Factor Analysis and Stractural Equation Modeling


Factor Analysis

Factor analysis essentially consists of methods for finding clusters of related variables. Each such cluster, or factor, consists of a group of variables whose members correlate more highly among themselves than they do with variables outside the cluster. Factor analysis usually concerns variables and factors, but some applications concern individual scores and factor scores. The goal is to define factor weights that provide these scores.

Principal component analysis (PCA) and exploratory factor analysis (EFA)

PCA is one of the methods of data reduction. This involves taking scores on a large set of measured variables and reducing them to scores on a smaller set of composite variables that retain as much information from the original variables as possible. EFA is based on the common factor model. This model postulates that each measured variable in a battery of measured variables is a linear function of one or more common factors (unobservable latent variables that influence more than one measured variables) and one unique factor (latent variable that influence only one measured variable.) Unique factors have a specific factor component and an error of measurement component. The goal of the common factor model is to understand the structure of correlations among measured variables by estimating the pattern of relations between the common factors and each of the measured variables. In contrast, PCA does not differentiate between common and unique variance. Rather, PCA defines each measured variable as a linear function of principal components, which contain both common and unique variance and thus are not latent variables. Therefore, if the goal is data reduction, PCA is more appropriate. On the other hand, if the goal is to arrive at a parsimonious representation of the associations among measured variables, EFA is more appropriate.

Rotation methods in EFA

Rotations are linear transformations which do not affect the h^2 values, estimated correlations, or overall fit. Factors are usually rotated to make the factor solution more interpretable. Proper rotation will (1) strengthen the relation between variables and factors, (2) concentrate the variance shared by two variables that correlate highly on a single factor, and (3) level the variance, i. e., make them more nearly equal in magnitude. In the orthogonal rotation, (1) the sum of the squired weights for any one factor equals 1, (2) the sum of cross products for pairs of factors equals zero, and (3) the weights represent cosines of angles between original and rotated factors. Oblique rotations allow factors to be placed nearer groups of variables and the property of orthogonal rotation of 1 and 2 are hold but 3 not hold. Quartimax is an orthogonal process which maximizes the average variance of squired structure elements over factors. Varimax, which is also an orthogonal process, maximize the average variance of squared structure elements within factors and much more nearly meets the goal of simple structure. Promax is an oblique process rotates obliquely to a target matrix and increases the disparity between large and small elements. Orthogonal rotations offer the advantage of simplicity at the expense of poorer factor definition. Oblique rotations offer the converse. Therefore, the rules of thumb are (1) use orthogonal rotations until you feel confident about the distinction between pattern and structure, (2) use an orthogonal rotation if the factor correlations in an oblique rotation are all very low, and (3) consider replacing the two factors with one if a factor correlation is very high. According to Fabrigar et al (1999) provide the questionable view to the orthogonal rotaton method. The reasons are (1) substantial theoretical and empirical basis for expecting the constructs to be correlated with one another, (2) orthogonal rotations are likely to produce solutions with poorer simple structure when clusters of variables are less than 90 degree form one another in multidimensional space, and (3) orthogonal rotations provide less information than oblique rotation.

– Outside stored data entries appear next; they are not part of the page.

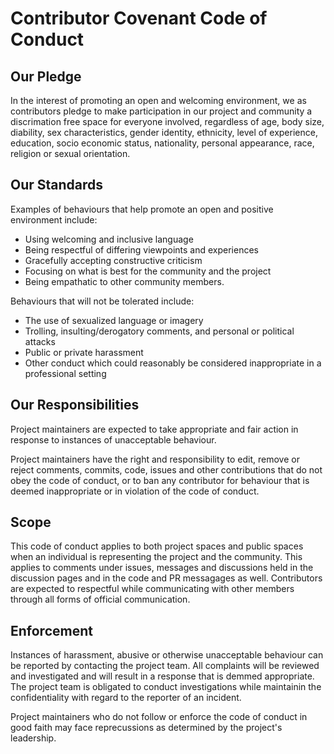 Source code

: # Contributor Covenant Code of Conduct

## Our Pledge

In the interest of promoting an open and welcoming environment, we as contributors pledge to 
make participation in our project and community a discrimation free space for everyone involved, regardless
of age, body size, diability, sex characteristics, gender identity, ethnicity, level of experience, 
education, socio economic status, nationality, personal appearance, race, religion or sexual orientation.

## Our Standards

Examples of behaviours that help promote an open and positive environment include:

* Using welcoming and inclusive language
* Being respectful of differing viewpoints and experiences
* Gracefully accepting constructive criticism
* Focusing on what is best for the community and the project
* Being empathatic to other community members.

Behaviours that will not be tolerated include:

* The use of sexualized language or imagery
* Trolling, insulting/derogatory comments, and personal or political attacks
* Public or private harassment
* Other conduct which could reasonably be considered inappropriate in a
 professional setting

## Our Responsibilities

Project maintainers are expected to take appropriate and fair action in response to
instances of unacceptable behaviour.

Project maintainers have the right and responsibility to edit, remove or reject comments, commits, code, issues
and other contributions that do not obey the code of conduct, or to ban any contributor for behaviour that is deemed
inappropriate or in violation of the code of conduct.

## Scope

This code of conduct applies to both project spaces and public spaces when an individual is
representing the project and the community. This applies to comments under issues, messages
and discussions held in the discussion pages and in the code and PR messagages as well. Contributors 
are expected to respectful while communicating with other members through all forms of official communication.


## Enforcement

Instances of harassment, abusive or otherwise unacceptable behaviour can be reported
by contacting the project team. All complaints will be reviewed and investigated
and will result in a response that is demmed appropriate. The project team is obligated to
conduct investigations while maintainin the confidentiality with regard to the reporter of an incident.

Project maintainers who do not follow or enforce the code of conduct in good faith may face reprecussions
as determined by the project's leadership. 



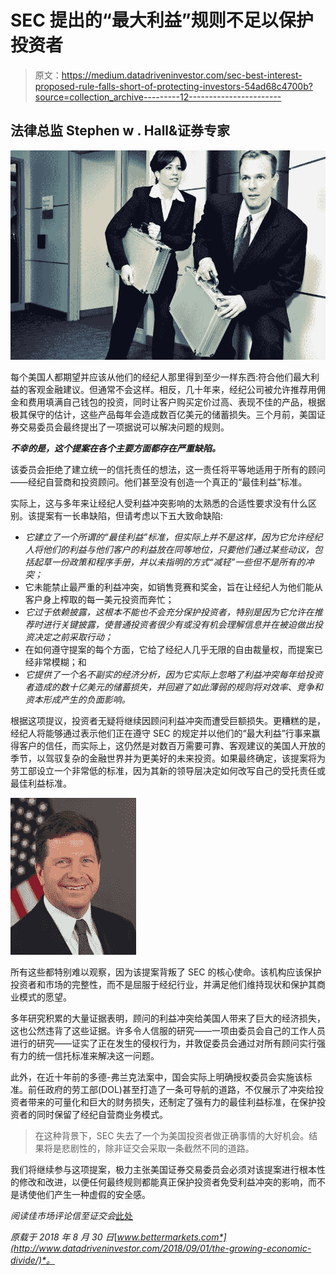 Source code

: # SEC 提出的“最大利益”规则不足以保护投资者

> 原文：<https://medium.datadriveninvestor.com/sec-best-interest-proposed-rule-falls-short-of-protecting-investors-54ad68c4700b?source=collection_archive---------12----------------------->

## **法律总监 Stephen w . Hall&证券专家**

![](img/0dc9df1e5a6ce395218bc7ecdf0abd8c.png)

每个美国人都期望并应该从他们的经纪人那里得到至少一样东西:符合他们最大利益的客观金融建议。但通常不会这样。相反，几十年来，经纪公司被允许推荐用佣金和费用填满自己钱包的投资，同时让客户购买定价过高、表现不佳的产品，根据极其保守的估计，这些产品每年会造成数百亿美元的储蓄损失。三个月前，美国证券交易委员会最终提出了一项据说可以解决问题的规则。

***不幸的是，这个提案在各个主要方面都存在严重缺陷。***

该委员会拒绝了建立统一的信托责任的想法，这一责任将平等地适用于所有的顾问——经纪自营商和投资顾问。他们甚至没有创造一个真正的“最佳利益”标准。

实际上，这与多年来让经纪人受利益冲突影响的太熟悉的合适性要求没有什么区别。该提案有一长串缺陷，但请考虑以下五大致命缺陷:

*   *它建立了一个所谓的“最佳利益”标准，但实际上并不是这样，因为它允许经纪人将他们的利益与他们客户的利益放在同等地位，只要他们通过某些动议，包括起草一份政策和程序手册，并以未指明的方式“减轻”一些但不是所有的冲突；*
*   它未能禁止最严重的利益冲突，如销售竞赛和奖金，旨在让经纪人为他们能从客户身上榨取的每一美元投资而奔忙；
*   *它过于依赖披露，这根本不能也不会充分保护投资者，特别是因为它允许在推荐时进行关键披露，使普通投资者很少有或没有机会理解信息并在被迫做出投资决定之前采取行动；*
*   在如何遵守提案的每个方面，它给了经纪人几乎无限的自由裁量权，而提案已经非常模糊；和
*   *它提供了一个名不副实的经济分析，因为它实际上忽略了利益冲突每年给投资者造成的数十亿美元的储蓄损失，并回避了如此薄弱的规则将对效率、竞争和资本形成产生的负面影响。*

根据这项提议，投资者无疑将继续因顾问利益冲突而遭受巨额损失。更糟糕的是，经纪人将能够通过表示他们正在遵守 SEC 的规定并以他们的“最大利益”行事来赢得客户的信任，而实际上，这仍然是对数百万需要可靠、客观建议的美国人开放的季节，以驾驭复杂的金融世界并为更美好的未来投资。如果最终确定，该提案将为劳工部设立一个非常低的标准，因为其新的领导层决定如何改写自己的受托责任或最佳利益标准。

![](img/1fadb2f27816576a3df7a006f49cea8c.png)

所有这些都特别难以观察，因为该提案背叛了 SEC 的核心使命。该机构应该保护投资者和市场的完整性，而不是屈服于经纪行业，并满足他们维持现状和保护其商业模式的愿望。

多年研究积累的大量证据表明，顾问的利益冲突给美国人带来了巨大的经济损失，这也公然违背了这些证据。许多令人信服的研究——一项由委员会自己的工作人员进行的研究——证实了正在发生的侵权行为，并敦促委员会通过对所有顾问实行强有力的统一信托标准来解决这一问题。

此外，在近十年前的多德-弗兰克法案中，国会实际上明确授权委员会实施该标准。前任政府的劳工部(DOL)甚至打造了一条可导航的道路，不仅展示了冲突给投资者带来的可量化和巨大的财务损失，还制定了强有力的最佳利益标准，在保护投资者的同时保留了经纪自营商业务模式。

> 在这种背景下，SEC 失去了一个为美国投资者做正确事情的大好机会。结果将是悲剧性的，除非证交会采取一条截然不同的道路。

我们将继续参与这项提案，极力主张美国证券交易委员会必须对该提案进行根本性的修改和改进，以便任何最终规则都能真正保护投资者免受利益冲突的影响，而不是诱使他们产生一种虚假的安全感。

*阅读佳市场评论信至证交会*[此处](https://bettermarkets.com/sites/default/files/Better%20Markets%20Comment%20Letter%20Reg%20BI%20%208-7-18%20Final.pdf)

*原载于 2018 年 8 月 30 日*[*www.bettermarkets.com*](http://www.datadriveninvestor.com/2018/09/01/the-growing-economic-divide/)*。* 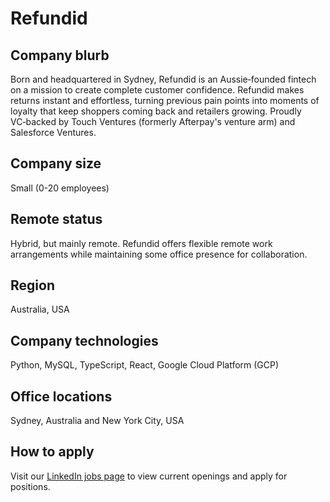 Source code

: # Refundid

## Company blurb

Born and headquartered in Sydney, Refundid is an Aussie‑founded fintech on a mission to create complete customer confidence. Refundid makes returns instant and effortless, turning previous pain points into moments of loyalty that keep shoppers coming back and retailers growing. Proudly VC‑backed by Touch Ventures (formerly Afterpay's venture arm) and Salesforce Ventures.

## Company size

Small (0-20 employees)

## Remote status

Hybrid, but mainly remote. Refundid offers flexible remote work arrangements while maintaining some office presence for collaboration.

## Region

Australia, USA

## Company technologies

Python, MySQL, TypeScript, React, Google Cloud Platform (GCP)

## Office locations

Sydney, Australia and New York City, USA

## How to apply

Visit our [LinkedIn jobs page](https://www.linkedin.com/company/refundid/jobs/) to view current openings and apply for positions.
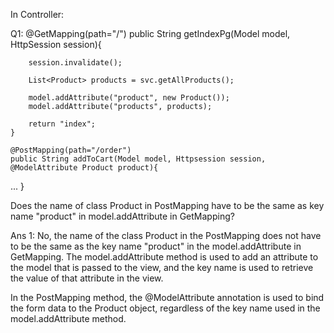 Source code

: In Controller:

Q1: 
@GetMapping(path="/")
    public String getIndexPg(Model model, HttpSession session){
        
        session.invalidate();

        List<Product> products = svc.getAllProducts();

        model.addAttribute("product", new Product());
        model.addAttribute("products", products);

        return "index";
    }

    @PostMapping(path="/order")
    public String addToCart(Model model, Httpsession session, @ModelAttribute Product product){

...
}

Does the name of class Product in PostMapping have to be the same as key name "product" in model.addAttribute in GetMapping?

Ans 1:
No, the name of the class Product in the PostMapping does not have to be the same as the key name "product" in the model.addAttribute in GetMapping. The model.addAttribute method is used to add an attribute to the model that is passed to the view, and the key name is used to retrieve the value of that attribute in the view.

In the PostMapping method, the @ModelAttribute annotation is used to bind the form data to the Product object, regardless of the key name used in the model.addAttribute method. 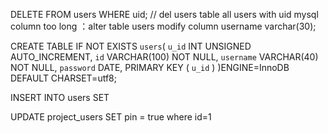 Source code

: DELETE FROM users WHERE uid; // del users table all users with uid
mysql column too long ：alter table users modify column username varchar(30);

CREATE TABLE IF NOT EXISTS `users`(
`u_id` INT UNSIGNED AUTO_INCREMENT,
`id` VARCHAR(100) NOT NULL,
`username` VARCHAR(40) NOT NULL,
`password` DATE,
PRIMARY KEY ( `u_id` )
)ENGINE=InnoDB DEFAULT CHARSET=utf8;

INSERT INTO users SET

UPDATE project_users SET pin = true where id=1
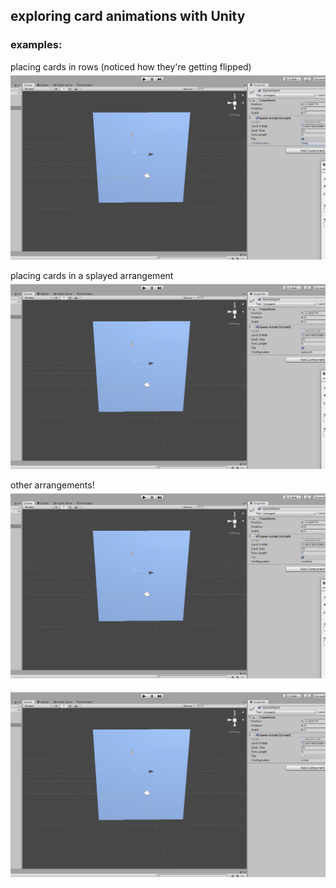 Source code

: ## exploring card animations with Unity    
    
### examples:
    
placing cards in rows (noticed how they're getting flipped)    
![placing cards in rows example](screenshots/rows.gif)    
    
placing cards in a splayed arrangement    
![placing cards in a splayed example](screenshots/flip-splayed.gif)    
    
other arrangements!    
![flipping stack of cards](screenshots/rainbow.gif)    
    
![circle arrangement](screenshots/circle.gif)    
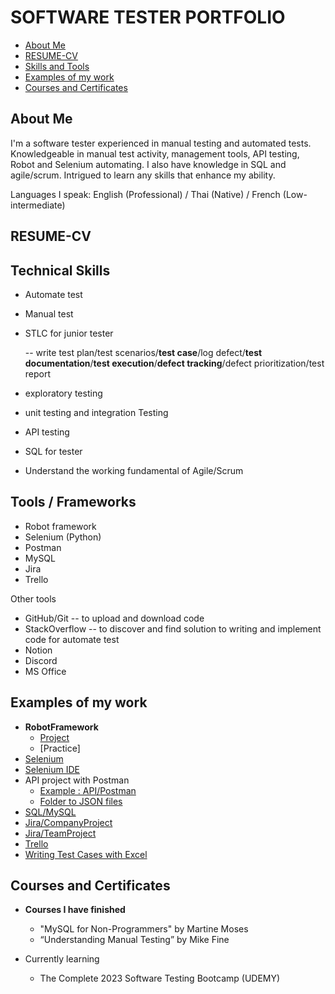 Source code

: # SOFTWARE TESTER PORTFOLIO
- [About Me](#about-me)
- [RESUME-CV](#RESUME-CV)
- [Skills and Tools ](#skills-and-tools)
- [Examples of my work](#examples-of-my-work)
- [Courses and Certificates](#Courses-and-Certificates)

## About Me
I'm a software tester experienced in manual testing and automated tests. Knowledgeable in manual test activity, management tools, API testing, Robot and Selenium automating. I also have knowledge in SQL and agile/scrum. Intrigued to learn any skills that enhance my ability.



Languages I speak: English (Professional) / Thai (Native) / French (Low-intermediate)

## RESUME-CV

## Technical Skills 
-  Automate test
-  Manual test
-  STLC for junior tester
  
   -- write test plan/test scenarios/**test case**/log defect/**test documentation**/**test execution**/**defect tracking**/defect prioritization/test report
-  exploratory testing
-  unit testing and integration Testing
-  API testing
-  SQL for tester
-  Understand the working fundamental of Agile/Scrum
   
## Tools / Frameworks
- Robot framework 
- Selenium (Python)
- Postman 
- MySQL
- Jira 
- Trello

Other tools
- GitHub/Git -- to upload and download code
- StackOverflow -- to discover and find solution to writing and implement code for automate test
- Notion
- Discord
- MS Office

## Examples of my work
- **RobotFramework**
  - [Project]([https://github.com/jijdp/robotframework/tree/main/robotproject1](https://github.com/jijdp/robotframework/tree/main/robotproject1/robot_selenium_project1))
  - [Practice]
-  [Selenium](https://github.com/jijdp/selenium/blob/main/main.py)
-  [Selenium IDE](https://github.com/jijdp/portfolio-details/tree/main/SeleniumIDE)
- API project with Postman
  - [Example : API/Postman](https://github.com/jijdp/portfolio-details/blob/main/API/PostmanExample.md)
  - [Folder to JSON files](https://github.com/jijdp/portfolio-details/tree/main/API) 
- [SQL/MySQL](https://github.com/jijdp/portfolio-details/blob/main/sql1.md)
- [Jira/CompanyProject](https://github.com/jijdp/portfolio-details/blob/main/JiraCompany.md)
- [Jira/TeamProject](https://github.com/jijdp/portfolio-details/blob/main/JiraTeam.md)
- [Trello](https://github.com/jijdp/portfolio-details/blob/main/Trello.md)
- [Writing Test Cases with Excel ](https://1drv.ms/x/s!AgT1PaqGeGECgjT0N09vMdqe0hK6?e=3ffwST)
 
## Courses and Certificates

- **Courses I have finished**
  -  "MySQL for Non-Programmers" by Martine Moses 
  -  “Understanding Manual Testing” by Mike Fine

- Currently learning
  -  The Complete 2023 Software Testing Bootcamp (UDEMY)
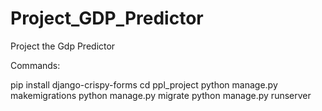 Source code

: # Project_GDP_Predictor
Project the Gdp Predictor

Commands:

pip install django-crispy-forms
cd ppl_project
python manage.py makemigrations
python manage.py migrate
python manage.py runserver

Methodological issues in using EFA

When using EFA, we have to determine (1) what variables to included in the study and the size and nature of the sample on which the study will be based, (2) if EFA is the most appropriate form of analysis, (3) a specific procedure to fit the model, (4) how many factors should be included, and (5) a method of rotating the initial factor analytic solution to a final solution. Researchers should carefully define their domain of interest and specify sound guidelines for the selection of measured variables. Researchers should consider the nature and number of common factors they expect might emerge. In doing so, at least three to fine measured variables representing each common factor should be included in a study. Reliability and validity of measurement should also be considered. The adequate sample size is influenced by the extent to which factors are overdetermined and the level of the communinalities of the measured variables. Overly homogeneous samples and samples whose selection is related to measured variables in the analysis should be avoided. In selecting the number of factors, there are (1) Kaiser criterion of computing the eigenvalues for the correlation matrix to determine how many of these eigenvalues are greater than 1, (2) scree test, in which the eigenvalues of the correlation matrix are computed and then plotted in order of descending values to identify the last substantial drop in the magnitude of the egenvalues, and (3) parallel analysis based on a comparison of eigenvalues obtained from sample data to eigenvalues one would expect to obtain from completely random data.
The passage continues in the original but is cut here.